Aim of the exercise:
Count the lines of the data below that include the string "build", and provide nothing but the result.

Data for the task Block Start

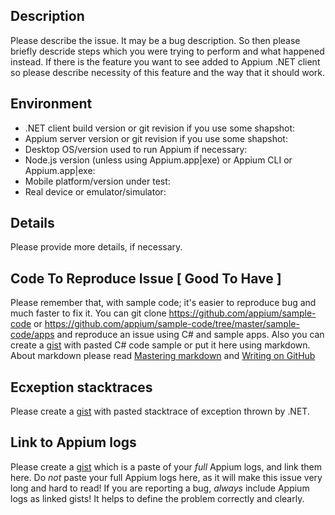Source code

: ## Description

Please describe the issue. It may be a bug description. So then please briefly descride steps which you were trying to perform and what happened instead.
If there is the feature you want to see added to Appium .NET client so please describe necessity of this feature and the way that it should work.

## Environment

* .NET client build version or git revision if you use some shapshot:
* Appium server version or git revision if you use some shapshot:
* Desktop OS/version used to run Appium if necessary:
* Node.js version (unless using Appium.app|exe) or Appium CLI or Appium.app|exe:
* Mobile platform/version under test:
* Real device or emulator/simulator:

## Details

Please provide more details, if necessary.


## Code To Reproduce Issue [ Good To Have ]

Please remember that, with sample code; it's easier to reproduce bug and much faster to fix it.
You can git clone https://github.com/appium/sample-code or https://github.com/appium/sample-code/tree/master/sample-code/apps and reproduce an issue using C# and sample apps.
Also you can create a [gist](https://gist.github.com) with pasted C# code sample or put it here using markdown. About markdown please read [Mastering markdown](https://guides.github.com/features/mastering-markdown/) and 
[Writing on GitHub](https://help.github.com/categories/writing-on-github/)

## Ecxeption stacktraces

Please create a [gist](https://gist.github.com) with pasted stacktrace of exception thrown by .NET.

## Link to Appium logs

Please create a [gist](https://gist.github.com) which is a paste of your _full_ Appium logs, and link them here. Do _not_ paste your full Appium logs here, as it will make this issue very long and hard to read! 
If you are reporting a bug, _always_ include Appium logs as linked gists! It helps to define the problem correctly and clearly. 
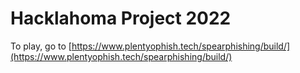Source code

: # Hacklahoma Project 2022

To play, go to [https://www.plentyophish.tech/spearphishing/build/](https://www.plentyophish.tech/spearphishing/build/)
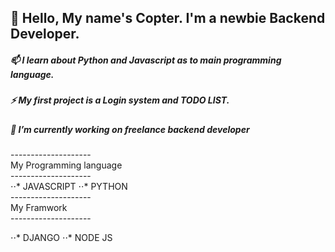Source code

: 
## 👋 Hello, My name's Copter. I'm a newbie Backend Developer. 
##### 📫 I learn about Python  and Javascript as to main programming language. 
##### ⚡ My first project is a Login system and TODO LIST.
##### 🔭 I’m currently working on freelance backend developer

  <dt>--------------------</dt>
  <dt>My Programming language</dt>
  <dt>--------------------</dt>
⋅⋅* JAVASCRIPT
⋅⋅* PYTHON
  
  <dt>--------------------</dt>
  <dt>My Framwork</dt>
  <dt>--------------------</dt>
  
⋅⋅* DJANGO
⋅⋅* NODE JS

<!--
**CopKH/CopKH** is a ✨ _special_ ✨ repository because its `README.md` (this file) appears on your GitHub profile.

Here are some ideas to get you started:

- 🔭 I’m currently working on ...
- 🌱 I’m currently learning ...
- 👯 I’m looking to collaborate on ...
- 🤔 I’m looking for help with ...
- 💬 Ask me about ...
- 📫 How to reach me: ...
- 😄 Pronouns: ...
- ⚡ Fun fact: ...
-->

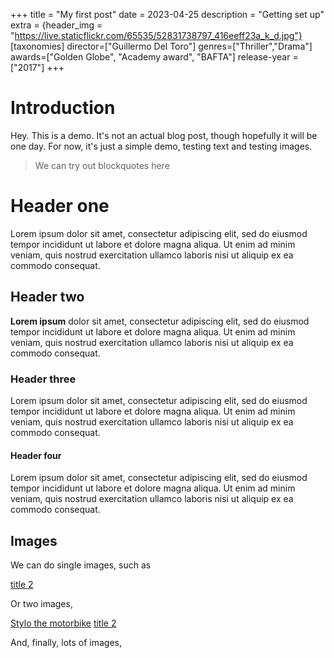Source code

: +++
title = "My first post"
date = 2023-04-25
description = "Getting set up"
extra = {header_img = "https://live.staticflickr.com/65535/52831738797_416eeff23a_k_d.jpg"}
[taxonomies]
director=["Guillermo Del Toro"]
genres=["Thriller","Drama"]
awards=["Golden Globe", "Academy award", "BAFTA"]
release-year = ["2017"]
+++

# Introduction

Hey. This is a demo. It's not an actual blog post, though hopefully it will be one day. For now, it's just a simple demo, testing text and testing images.

> We can try out blockquotes here

# Header one

Lorem ipsum dolor sit amet, consectetur adipiscing elit, sed do eiusmod tempor incididunt ut labore et dolore magna aliqua. Ut enim ad minim veniam, quis nostrud exercitation ullamco laboris nisi ut aliquip ex ea commodo consequat.

## Header two

**Lorem ipsum** dolor sit amet, consectetur adipiscing elit, sed do eiusmod tempor incididunt ut labore et dolore magna aliqua. Ut enim ad minim veniam, quis nostrud exercitation ullamco laboris nisi ut aliquip ex ea commodo consequat.

### Header three

Lorem ipsum dolor sit amet, consectetur adipiscing elit, sed do eiusmod tempor incididunt ut labore et dolore magna aliqua. Ut enim ad minim veniam, quis nostrud exercitation ullamco laboris nisi ut aliquip ex ea commodo consequat.

#### Header four

Lorem ipsum dolor sit amet, consectetur adipiscing elit, sed do eiusmod tempor incididunt ut labore et dolore magna aliqua. Ut enim ad minim veniam, quis nostrud exercitation ullamco laboris nisi ut aliquip ex ea commodo consequat.

## Images

We can do single images, such as

<div class="gallery">
      <a href="https://live.staticflickr.com/65535/52838617702_e430b1891f_o_d.jpg" data-ngthumb="https://live.staticflickr.com/65535/52838617702_1f3b10f9d3_c_d.jpg">title 2</a>
</div>

Or two images,

<div class="gallery">
      <a href="https://live.staticflickr.com/65535/52831738797_d5aeb218b8_o_d.jpg" data-ngthumb="https://live.staticflickr.com/65535/52831738797_fb3f1cfa1e_c_d.jpg">Stylo the motorbike</a>
      <a href="https://live.staticflickr.com/65535/52838617702_e430b1891f_o_d.jpg" data-ngthumb="https://live.staticflickr.com/65535/52838617702_1f3b10f9d3_c_d.jpg">title 2</a>
</div>

And, finally, lots of images,

<div class="gallery">
      <a href="https://live.staticflickr.com/65535/52831738797_d5aeb218b8_o_d.jpg" data-ngthumb="https://live.staticflickr.com/65535/52831738797_fb3f1cfa1e_c_d.jpg"></a>
      <a href="https://live.staticflickr.com/65535/52838617702_e430b1891f_o_d.jpg" data-ngthumb="https://live.staticflickr.com/65535/52838617702_1f3b10f9d3_c_d.jpg"></a>
      <a href="https://live.staticflickr.com/65535/52838617702_e430b1891f_o_d.jpg" data-ngthumb="https://live.staticflickr.com/65535/52838617702_1f3b10f9d3_m_d.jpg"></a>
      <a href="https://live.staticflickr.com/65535/52838617702_e430b1891f_o_d.jpg" data-ngthumb="https://live.staticflickr.com/65535/52838617702_1f3b10f9d3_c_d.jpg"></a>
      <a href="https://live.staticflickr.com/65535/52831738797_d5aeb218b8_o_d.jpg" data-ngthumb="https://live.staticflickr.com/65535/52831738797_fb3f1cfa1e_c_d.jpg"></a>

</div>

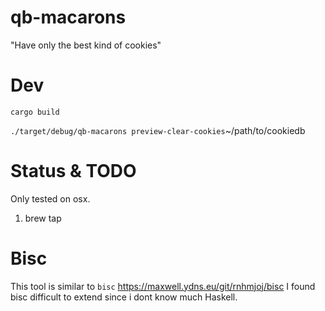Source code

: # qb-macarons
"Have only the best kind of cookies"


# Dev
`cargo build`

`./target/debug/qb-macarons preview-clear-cookies`~/path/to/cookiedb



# Status & TODO
Only tested on osx.

1. brew tap

# Bisc
This tool is similar to `bisc`
https://maxwell.ydns.eu/git/rnhmjoj/bisc
I found bisc difficult to extend since i dont know much Haskell.

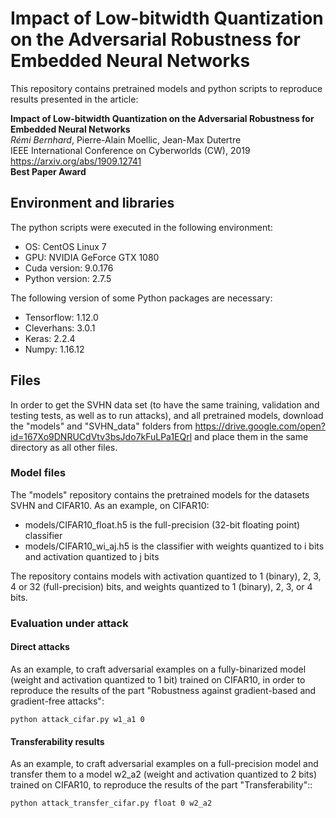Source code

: # Impact of Low-bitwidth Quantization on the Adversarial Robustness for Embedded Neural Networks

This repository contains pretrained models and python scripts to reproduce results presented in the article:

**Impact of Low-bitwidth Quantization on the Adversarial Robustness for Embedded Neural Networks** </br>
*Rémi Bernhard*, Pierre-Alain Moellic, Jean-Max Dutertre </br>
IEEE International Conference on Cyberworlds (CW), 2019  </br>
https://arxiv.org/abs/1909.12741 <br/>
__Best Paper Award__


## Environment and libraries

The python scripts were executed in the following environment:

* OS: CentOS Linux 7
* GPU: NVIDIA GeForce GTX 1080 
* Cuda version: 9.0.176
* Python version: 2.7.5

The following version of some Python packages are necessary: 

* Tensorflow: 1.12.0
* Cleverhans: 3.0.1
* Keras: 2.2.4
* Numpy: 1.16.12


## Files

In order to get the SVHN data set (to have the same training, validation and testing tests, as well as to run attacks), and all pretrained models, download the "models" and "SVHN_data" folders from https://drive.google.com/open?id=167Xo9DNRUCdVtv3bsJdo7kFuLPa1EQrl and place them in the same directory as all other files.


### Model files
    
The "models" repository contains the pretrained models for the datasets SVHN and CIFAR10. As an example, on CIFAR10:    

* models/CIFAR10_float.h5 is the full-precision (32-bit floating point) classifier
* models/CIFAR10_wi_aj.h5 is the classifier with weights quantized to i bits and activation quantized to j bits

The repository contains models with activation quantized to 1 (binary), 2, 3, 4 or 32 (full-precision) bits, and weights quantized to
1 (binary), 2, 3, or 4 bits.

### Evaluation under attack

#### Direct attacks

As an example, to craft adversarial examples on a fully-binarized model (weight and activation quantized to 1 bit) trained on CIFAR10, in order 
to reproduce the results of the part "Robustness against gradient-based and gradient-free attacks":

    python attack_cifar.py w1_a1 0

#### Transferability results

As an example, to craft adversarial examples on a full-precision model and transfer them to a model w2_a2 (weight and activation
quantized to 2 bits) trained on CIFAR10, to reproduce the results of the part "Transferability"::

    python attack_transfer_cifar.py float 0 w2_a2
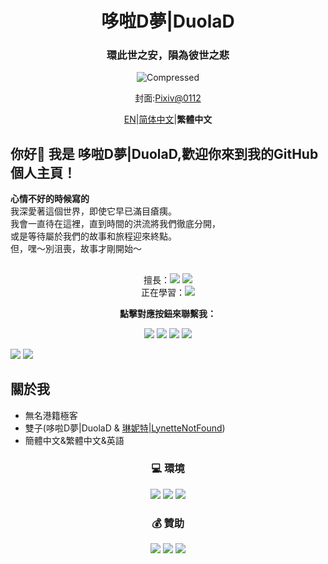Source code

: <div align="center">
  <h1 class="header">哆啦D夢|DuolaD</h1>
  <h3>
    環此世之安，隕為彼世之悲
  </h3>

![Compressed](Readme.md-image/Compressed.png)

封面:[Pixiv@0112](https://www.pixiv.net/artworks/118882386) 

[EN](README.md)|[简体中文](Readme.Chinese_Simplified.md)|**繁體中文**

</div>

## 你好👋 我是 哆啦D夢|DuolaD,歡迎你來到我的GitHub個人主頁！

**心情不好的時候寫的**  
我深愛著這個世界，即使它早已滿目瘡痍。  
我會一直待在這裡，直到時間的洪流將我們徹底分開，  
或是等待屬於我們的故事和旅程迎來終點。  
但，嘿～別沮喪，故事才剛開始～  

##

<div align="center">擅長：<a href="https://www.python.org/"><img src="https://img.shields.io/badge/Python-EE4C2C.svg?logo=Python" /></a> <a href="https://cplusplus.com/"><img src="https://img.shields.io/badge/C++-00599C.svg?logo=cplusplus" /></a>

<div align="center">正在學習：<a href="https://unity.com/"><img src="https://img.shields.io/badge/Unity-000000.svg?logo=Unity"/></a>

 **點擊對應按鈕來聯繫我：**
  
<div align="center"><p><span ><a href="https://discordapp.com/users/960705009866137631"><img src="https://img.shields.io/badge/Discord-FFFFFF.svg?logo=discord" /></a>  <a href="https://www.douyin.com/user/MS4wLjABAAAAGUohNGixQiCHKSoHJy0Ae6WS3R7pMd7lSfi5O4A9zH7gdcEd4JEX787i-RFNH257"><img src="https://img.shields.io/badge/抖音-000000.svg?logo=tiktok" /></a> <a href="https://t.me/GitHub_DuolaD"><img src="https://img.shields.io/badge/Telegram-26A5E4.svg?logo=telegram" /></a> <a href="https://qm.qq.com/q/njKy8OrUU8"><img src="https://img.shields.io/badge/QQ-EB1923.svg?logo=tencentqq" /> </span></p></a>

<div align="left">

<a href="#">
  <a><img src="https://stats.deeptrain.net/user/DuolaD?theme=light"/></a>
  <a><img src="https://github-readme-stats.vercel.app/api?username=DuolaD&include_all_commits=true&show_icons=true&theme=buefy&count_private=true&hide_border=true" /></a>
</a>

<div align="left">

## 關於我  
- 無名港籍極客  
- 雙子(哆啦D夢|DuolaD & [琳妮特|LynetteNotFound](https://github.com/LynetteNotFound))  
- 簡體中文&繁體中文&英語  

<div align="center">

### 💻 環境  

<a href="#">
  <a href="https://www.microsoft.com/windows"><img src="https://img.shields.io/badge/Windows-00BBFF?style=flat-square&logo=Windows&logoColor=FFFFFF&labelColor=00BBFF"/></a>
  <a href="https://www.apple.com/ios"><img src="https://img.shields.io/badge/蘋果-000000?style=flat-square&logo=Apple&logoColor=FFFFFF&labelColor=000000"/></a>
  <a href="https://www.android.com/android-14/"><img src="https://img.shields.io/badge/安卓-00C000?style=flat-square&logo=android&logoColor=FFFFFF&labelColor=00C000"/></a>
</a>

### 💰 贊助

<div align="center"><p><span > <a href="https://www.paypal.com/paypalme/Dmou114514233"><img src="https://img.shields.io/badge/PayPal-003087.svg?logo=paypal" /></a> <a href="WechatDonateCode.JPG"><img src="https://img.shields.io/badge/微信支付-07C160.svg?logo=wechat&logoColor=white" /></a> <a href="AirPayDonateCode.png"><img src="https://img.shields.io/badge/支付寶-1677FF.svg?logo=alipay&logoColor=white" /> </span></p></a>
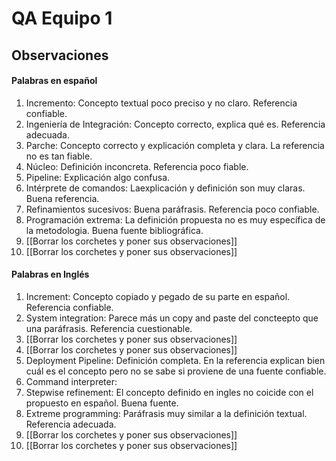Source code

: # QA Equipo 1
## Observaciones
#### Palabras en español
1. Incremento: Concepto textual poco preciso y no claro. Referencia confiable.
2. Ingeniería de Integración: Concepto correcto, explica qué es. Referencia adecuada.
3. Parche: Concepto correcto y explicación completa y clara. La referencia no es tan fiable.
4. Núcleo: Definición inconcreta. Referencia poco fiable.
5. Pipeline: Explicación algo confusa.
6. Intérprete de comandos: Laexplicación y definición son muy claras. Buena referencia. 
7. Refinamientos sucesivos: Buena paráfrasis. Referencia poco confiable.
8. Programación extrema: La definición propuesta no es muy específica de la metodologia. Buena fuente bibliográfica.
9. [[Borrar los corchetes y poner sus observaciones]]
10. [[Borrar los corchetes y poner sus observaciones]]
#### Palabras en Inglés
1. Increment: Concepto copiado y pegado de su parte en español. Referencia confiable.
2. System integration: Parece más un copy and paste del concteepto que una paráfrasis. Referencia cuestionable.
3. [[Borrar los corchetes y poner sus observaciones]]
4. [[Borrar los corchetes y poner sus observaciones]]
5. Deployment Pipeline: Definición completa. En la referencia explican bien cuál es el concepto pero no se sabe si proviene de una fuente confiable.
6. Command interpreter:
7. Stepwise refinement: El concepto definido en ingles no coicide con el propuesto en español. Buena fuente.
8. Extreme programming: Paráfrasis muy similar a la definición textual. Referencia adecuada. 
9. [[Borrar los corchetes y poner sus observaciones]]
10. [[Borrar los corchetes y poner sus observaciones]]
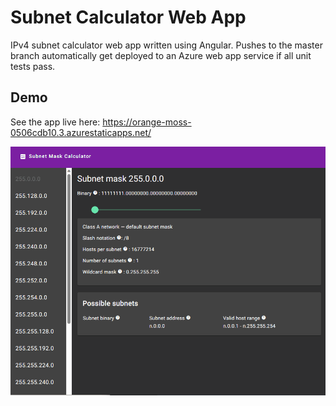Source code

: # Subnet Calculator Web App

IPv4 subnet calculator web app written using Angular. Pushes to the master branch automatically get deployed to an Azure web app service if all unit tests pass. 

## Demo

See the app live here: https://orange-moss-0506cdb10.3.azurestaticapps.net/

![Demo](/demo.gif)
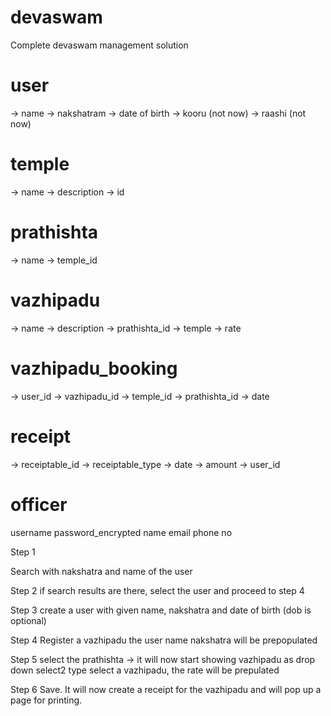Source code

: devaswam
========

Complete devaswam management solution

user
====
-> name
-> nakshatram
-> date of birth
-> kooru (not now)
-> raashi (not now)

temple
======
-> name
-> description
-> id

prathishta
==========
-> name
-> temple_id

vazhipadu
=========
-> name
-> description
-> prathishta_id
-> temple
-> rate

vazhipadu_booking
=================
-> user_id
-> vazhipadu_id
-> temple_id
-> prathishta_id
-> date

receipt
=======
-> receiptable_id
-> receiptable_type
-> date
-> amount
-> user_id

officer
=======

username
password_encrypted
name
email
phone no



Step 1

Search with nakshatra and name of the user

Step 2
if search results are there, select the user and proceed to step 4

Step 3
create a user with given name, nakshatra and date of birth (dob is optional)

Step 4
Register a vazhipadu
the user name nakshatra will be prepopulated

Step 5
select the prathishta -> it will now start showing vazhipadu as drop down select2 type
select a vazhipadu, the rate will be prepulated

Step 6
Save. It will now create a receipt for the vazhipadu and will pop up a page for printing.









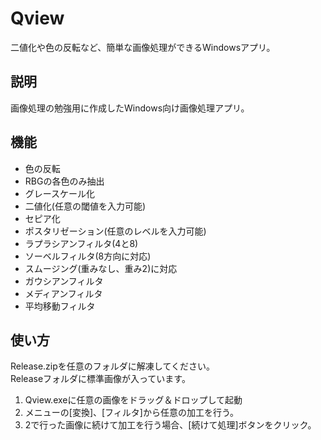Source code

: # Qview
二値化や色の反転など、簡単な画像処理ができるWindowsアプリ。

## 説明
画像処理の勉強用に作成したWindows向け画像処理アプリ。

## 機能
* 色の反転
* RBGの各色のみ抽出
* グレースケール化
* 二値化(任意の閾値を入力可能)
* セピア化
* ポスタリゼーション(任意のレベルを入力可能)
* ラプラシアンフィルタ(4と8)
* ソーベルフィルタ(8方向に対応)
* スムージング(重みなし、重み2)に対応
* ガウシアンフィルタ
* メディアンフィルタ
* 平均移動フィルタ

## 使い方
Release.zipを任意のフォルダに解凍してください。  
Releaseフォルダに標準画像が入っています。  
1. Qview.exeに任意の画像をドラッグ＆ドロップして起動
2. メニューの[変換]、[フィルタ]から任意の加工を行う。
3. 2で行った画像に続けて加工を行う場合、[続けて処理]ボタンをクリック。
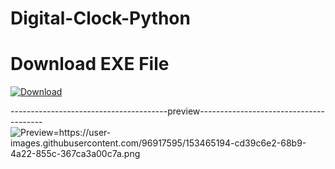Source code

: # Digital-Clock-Python


# Download EXE File
<a href="https://github.com/proarafat/digital-clock-python/raw/main/mainexe/mysetup.exe">
         <img alt="Download" src="https://user-images.githubusercontent.com/96917595/153041118-c67359e3-190a-4747-9df7-70adb943a5e9.png"></a>

---------------------------------------preview---------------------------------------<BR>
<img src="https://user-images.githubusercontent.com/96917595/153465194-cd39c6e2-68b9-4a22-855c-367ca3a00c7a.png" alt="Preview=https://user-images.githubusercontent.com/96917595/153465194-cd39c6e2-68b9-4a22-855c-367ca3a00c7a.png">




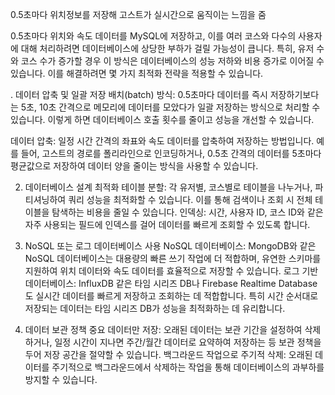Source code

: 0.5초마다 위치정보를 저장해 고스트가 실시간으로 움직이는 느낌을 줌


0.5초마다 위치와 속도 데이터를 MySQL에 저장하고, 이를 여러 코스와 다수의 사용자에 대해 처리하려면 데이터베이스에 상당한 부하가 걸릴 가능성이 큽니다. 특히, 유저 수와 코스 수가 증가할 경우 이 방식은 데이터베이스의 성능 저하와 비용 증가로 이어질 수 있습니다.
이를 해결하려면 몇 가지 최적화 전략을 적용할 수 있습니다.

. 데이터 압축 및 일괄 저장
배치(batch) 방식: 0.5초마다 데이터를 즉시 저장하기보다는 5초, 10초 간격으로 메모리에 데이터를 모았다가 일괄 저장하는 방식으로 처리할 수 있습니다. 
이렇게 하면 데이터베이스 호출 횟수를 줄이고 성능을 개선할 수 있습니다.

데이터 압축: 일정 시간 간격의 좌표와 속도 데이터를 압축하여 저장하는 방법입니다. 
예를 들어, 고스트의 경로를 폴리라인으로 인코딩하거나, 0.5초 간격의 데이터를 5초마다 평균값으로 저장하여 데이터 양을 줄이는 방식을 사용할 수 있습니다.

2. 데이터베이스 설계 최적화
테이블 분할: 각 유저별, 코스별로 테이블을 나누거나, 파티셔닝하여 쿼리 성능을 최적화할 수 있습니다. 
이를 통해 검색이나 조회 시 전체 테이블을 탐색하는 비용을 줄일 수 있습니다.
인덱싱: 시간, 사용자 ID, 코스 ID와 같은 자주 사용되는 필드에 인덱스를 걸어 데이터를 빠르게 조회할 수 있도록 합니다.

3. NoSQL 또는 로그 데이터베이스 사용
NoSQL 데이터베이스: MongoDB와 같은 NoSQL 데이터베이스는 대용량의 빠른 쓰기 작업에 더 적합하며, 유연한 스키마를 지원하여 위치 데이터와 속도 데이터를 효율적으로 저장할 수 있습니다.
로그 기반 데이터베이스: InfluxDB 같은 타임 시리즈 DB나 Firebase Realtime Database도 실시간 데이터를 빠르게 저장하고 조회하는 데 적합합니다. 
특히 시간 순서대로 저장되는 데이터는 타임 시리즈 DB가 성능을 최적화하는 데 유리합니다.

4. 데이터 보관 정책
중요 데이터만 저장: 오래된 데이터는 보관 기간을 설정하여 삭제하거나, 일정 시간이 지나면 주간/월간 데이터로 요약하여 저장하는 등 보관 정책을 두어 저장 공간을 절약할 수 있습니다.
백그라운드 작업으로 주기적 삭제: 오래된 데이터를 주기적으로 백그라운드에서 삭제하는 작업을 통해 데이터베이스의 과부하를 방지할 수 있습니다.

Data for the task Block End

Answer to this exercise:
3